### What needs to be done
Please copy out the entries below exactly, beginning with the line that contains "appear. In a" and ending with the line that contains "precisely this extended", and include nothing outside that span.

Records from a data collection
▬▬▬▬▬▬

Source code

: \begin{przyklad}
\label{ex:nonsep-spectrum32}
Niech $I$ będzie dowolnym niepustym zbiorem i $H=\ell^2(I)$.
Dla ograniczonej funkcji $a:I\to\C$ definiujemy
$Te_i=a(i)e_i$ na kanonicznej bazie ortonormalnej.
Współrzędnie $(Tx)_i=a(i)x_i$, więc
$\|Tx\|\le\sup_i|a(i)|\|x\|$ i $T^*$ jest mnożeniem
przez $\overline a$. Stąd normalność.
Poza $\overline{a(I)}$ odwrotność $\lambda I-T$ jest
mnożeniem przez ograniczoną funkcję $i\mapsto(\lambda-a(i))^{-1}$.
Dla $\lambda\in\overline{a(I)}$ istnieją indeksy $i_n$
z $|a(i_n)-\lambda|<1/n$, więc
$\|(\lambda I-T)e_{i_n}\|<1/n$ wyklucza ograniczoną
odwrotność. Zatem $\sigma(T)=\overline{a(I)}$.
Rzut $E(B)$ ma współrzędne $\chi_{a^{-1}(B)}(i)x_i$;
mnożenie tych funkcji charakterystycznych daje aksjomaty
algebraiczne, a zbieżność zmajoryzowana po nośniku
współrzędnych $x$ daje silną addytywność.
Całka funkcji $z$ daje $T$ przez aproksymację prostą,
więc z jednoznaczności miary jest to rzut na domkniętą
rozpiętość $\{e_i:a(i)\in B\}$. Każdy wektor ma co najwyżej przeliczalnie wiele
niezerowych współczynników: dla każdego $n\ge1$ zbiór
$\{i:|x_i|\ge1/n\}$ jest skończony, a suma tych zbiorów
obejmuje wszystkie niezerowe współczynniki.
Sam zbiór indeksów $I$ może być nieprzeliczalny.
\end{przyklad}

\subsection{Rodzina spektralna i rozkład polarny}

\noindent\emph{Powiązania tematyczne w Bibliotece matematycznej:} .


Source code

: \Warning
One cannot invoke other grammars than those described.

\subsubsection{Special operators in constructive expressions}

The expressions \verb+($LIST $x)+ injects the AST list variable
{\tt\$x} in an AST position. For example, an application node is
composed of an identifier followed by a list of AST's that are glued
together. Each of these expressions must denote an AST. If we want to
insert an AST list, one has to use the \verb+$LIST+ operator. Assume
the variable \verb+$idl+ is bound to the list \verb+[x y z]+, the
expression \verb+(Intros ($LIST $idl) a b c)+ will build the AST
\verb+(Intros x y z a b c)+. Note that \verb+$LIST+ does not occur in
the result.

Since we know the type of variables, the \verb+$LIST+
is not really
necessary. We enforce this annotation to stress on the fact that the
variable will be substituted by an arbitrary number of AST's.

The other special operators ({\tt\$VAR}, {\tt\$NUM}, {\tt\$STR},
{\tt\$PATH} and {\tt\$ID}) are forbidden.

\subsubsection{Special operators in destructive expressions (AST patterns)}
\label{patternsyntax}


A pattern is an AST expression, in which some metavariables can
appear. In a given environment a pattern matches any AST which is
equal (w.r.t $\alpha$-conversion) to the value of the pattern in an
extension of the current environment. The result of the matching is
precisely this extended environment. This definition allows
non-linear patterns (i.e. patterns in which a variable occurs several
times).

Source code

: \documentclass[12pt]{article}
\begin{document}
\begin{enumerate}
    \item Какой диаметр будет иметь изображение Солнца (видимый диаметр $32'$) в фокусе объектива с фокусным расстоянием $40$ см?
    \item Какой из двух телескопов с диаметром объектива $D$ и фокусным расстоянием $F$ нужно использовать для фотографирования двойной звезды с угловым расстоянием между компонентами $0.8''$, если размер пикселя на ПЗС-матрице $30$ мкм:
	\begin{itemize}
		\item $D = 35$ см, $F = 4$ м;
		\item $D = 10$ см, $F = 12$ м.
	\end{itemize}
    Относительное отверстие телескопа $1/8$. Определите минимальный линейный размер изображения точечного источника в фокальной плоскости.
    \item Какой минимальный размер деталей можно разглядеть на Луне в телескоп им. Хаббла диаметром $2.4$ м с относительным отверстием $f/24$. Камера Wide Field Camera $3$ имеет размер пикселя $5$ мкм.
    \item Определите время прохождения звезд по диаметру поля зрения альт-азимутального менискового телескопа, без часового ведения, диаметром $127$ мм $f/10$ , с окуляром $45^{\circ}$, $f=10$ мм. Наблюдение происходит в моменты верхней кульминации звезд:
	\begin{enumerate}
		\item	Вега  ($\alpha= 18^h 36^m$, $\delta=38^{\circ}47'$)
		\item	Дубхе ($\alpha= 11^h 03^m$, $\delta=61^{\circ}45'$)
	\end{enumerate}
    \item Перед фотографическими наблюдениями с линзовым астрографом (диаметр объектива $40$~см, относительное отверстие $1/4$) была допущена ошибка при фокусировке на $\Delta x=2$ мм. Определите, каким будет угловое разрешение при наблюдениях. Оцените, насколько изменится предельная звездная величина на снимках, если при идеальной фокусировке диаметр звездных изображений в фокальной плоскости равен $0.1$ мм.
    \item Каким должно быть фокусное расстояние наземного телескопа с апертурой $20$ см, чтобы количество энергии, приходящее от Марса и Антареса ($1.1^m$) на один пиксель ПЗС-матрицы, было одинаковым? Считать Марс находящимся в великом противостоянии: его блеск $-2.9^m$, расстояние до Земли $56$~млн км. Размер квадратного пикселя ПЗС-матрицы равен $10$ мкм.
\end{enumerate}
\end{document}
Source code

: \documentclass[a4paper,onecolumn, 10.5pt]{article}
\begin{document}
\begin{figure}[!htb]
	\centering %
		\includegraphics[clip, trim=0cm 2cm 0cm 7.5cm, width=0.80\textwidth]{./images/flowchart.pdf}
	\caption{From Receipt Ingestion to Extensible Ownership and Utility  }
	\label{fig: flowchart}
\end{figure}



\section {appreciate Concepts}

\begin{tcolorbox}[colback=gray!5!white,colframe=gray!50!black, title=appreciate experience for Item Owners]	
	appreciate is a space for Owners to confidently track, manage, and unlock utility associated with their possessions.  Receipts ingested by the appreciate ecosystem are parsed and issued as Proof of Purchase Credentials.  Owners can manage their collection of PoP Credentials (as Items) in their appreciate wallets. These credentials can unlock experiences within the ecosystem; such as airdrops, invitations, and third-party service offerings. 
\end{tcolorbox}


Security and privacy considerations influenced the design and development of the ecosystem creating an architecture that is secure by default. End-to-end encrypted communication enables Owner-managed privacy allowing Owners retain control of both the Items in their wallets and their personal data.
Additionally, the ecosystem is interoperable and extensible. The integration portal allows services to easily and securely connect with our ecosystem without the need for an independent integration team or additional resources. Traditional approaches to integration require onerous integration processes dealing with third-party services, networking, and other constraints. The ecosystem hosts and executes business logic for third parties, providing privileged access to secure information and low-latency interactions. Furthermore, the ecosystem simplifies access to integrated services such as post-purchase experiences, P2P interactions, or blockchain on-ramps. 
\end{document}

▬▬▬▬▬▬

### Output for this task
appear. In a given environment a pattern matches any AST which is
equal (w.r.t $\alpha$-conversion) to the value of the pattern in an
extension of the current environment. The result of the matching is
precisely this extended environment. This definition allows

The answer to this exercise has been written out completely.